We selected a dozen or so stones no larger than coconuts for the ballast, and I rolled it all up like a mummy. The lengths of bailer twine I cut up cinched Mr. X’s head, waist, shins, and feet. Then we unracked my bass boat, loaded on Mr. X, and launched it from the ramp. I slid beyond the crud zone to where my fishfinder radar measured an eighteen-foot depth. I toed off the mummy, and it plopped into the water. I also ditched the last bottles of our beer.
“Shameful waste,” said Cobb. “The beer, I mean.”
“Screw the liquor. Now we lock in and get Edna.”
“Absolutely.”
My bass boat fitted back on the trailer’s top rack. I nuzzled my cab truck and trailer over to park them behind a clump of sassafras bushes. I swung my hatchet to lop off some branches to thicken in the leafy screen. A constellation chart and a 1960s astrology text were the plunder from my tool chest. Neither had aided me in deciphering my dreams. The beef jerky sealed in its cellophane wrappers made for our breakfast.

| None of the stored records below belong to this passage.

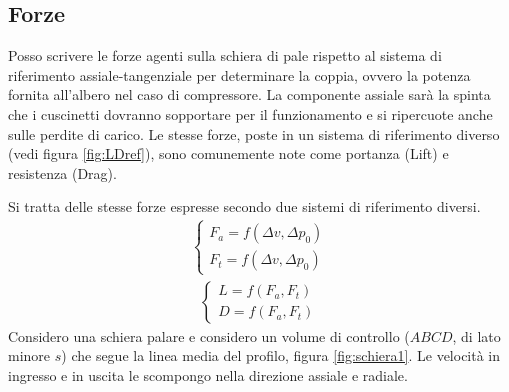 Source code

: \subsection{Forze}
Posso scrivere le forze agenti sulla schiera di pale rispetto al sistema di riferimento assiale-tangenziale per determinare la coppia, ovvero la potenza fornita all'albero nel caso di compressore. La componente assiale sarà la spinta che i cuscinetti dovranno sopportare per il funzionamento e si ripercuote anche sulle perdite di carico. Le stesse forze, poste in un sistema di riferimento diverso (vedi figura \ref{fig:LDref}), sono comunemente note come portanza (Lift) e resistenza (Drag).

Si tratta delle stesse forze espresse secondo due sistemi di riferimento diversi. 
\begin{align*}
	\begin{cases}
		F_a = f(\Delta v, \Delta p_0)\\
		F_t = f(\Delta v, \Delta p_0)
	\end{cases}
\end{align*}
\begin{align*}
	\begin{cases}
		L = f(F_a,F_t)\\
		D = f(F_a,F_t)
	\end{cases}
\end{align*}
Considero una schiera palare e considero un volume di controllo ($ABCD$, di lato minore $s$) che segue la linea media del profilo, figura \ref{fig:schiera1}. Le velocità in ingresso e in uscita le scompongo nella direzione assiale e radiale. 
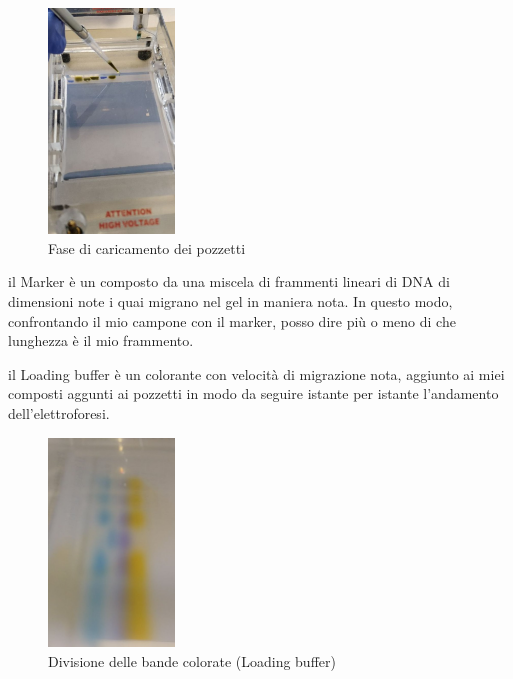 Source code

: \begin{enumerate}
	\begin{figure}[H]
	
		\centering
		\includegraphics[width=0.3\textwidth]{./immagini/caricamento.jpg}
		\caption{Fase di caricamento dei pozzetti}
		\label{cricamento}
	
	\end{figure}
	
	il Marker è un composto da una miscela di frammenti lineari di DNA di dimensioni note i quai migrano nel gel in maniera nota. In questo modo, confrontando il mio campone con il marker, posso dire più o meno di che lunghezza è il mio frammento. 
	
	il Loading buffer è un colorante con velocità di migrazione nota, aggiunto ai miei composti aggunti ai pozzetti in modo da seguire istante per istante l'andamento dell'elettroforesi. 
	
	\begin{figure}[H]
		
		\centering
		\includegraphics[width=0.3\textwidth]{./immagini/separazione.jpg}
		\caption{Divisione delle bande colorate (Loading buffer)}
		\label{loading_bufer}
	
	\end{figure}
	

\end{enumerate}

I stood on the T-dock, chewing the beef jerky and studying my dumpsite. Bubbles effervesced from there. Did Mr. X still breathe? A scarier question asked would he breathe in my dreams of Lake Charles. The bandana Cobb tied to his forehead was yellow, and I pocketed the red one he gave me. We poured on water and snuffed out the campfire coals.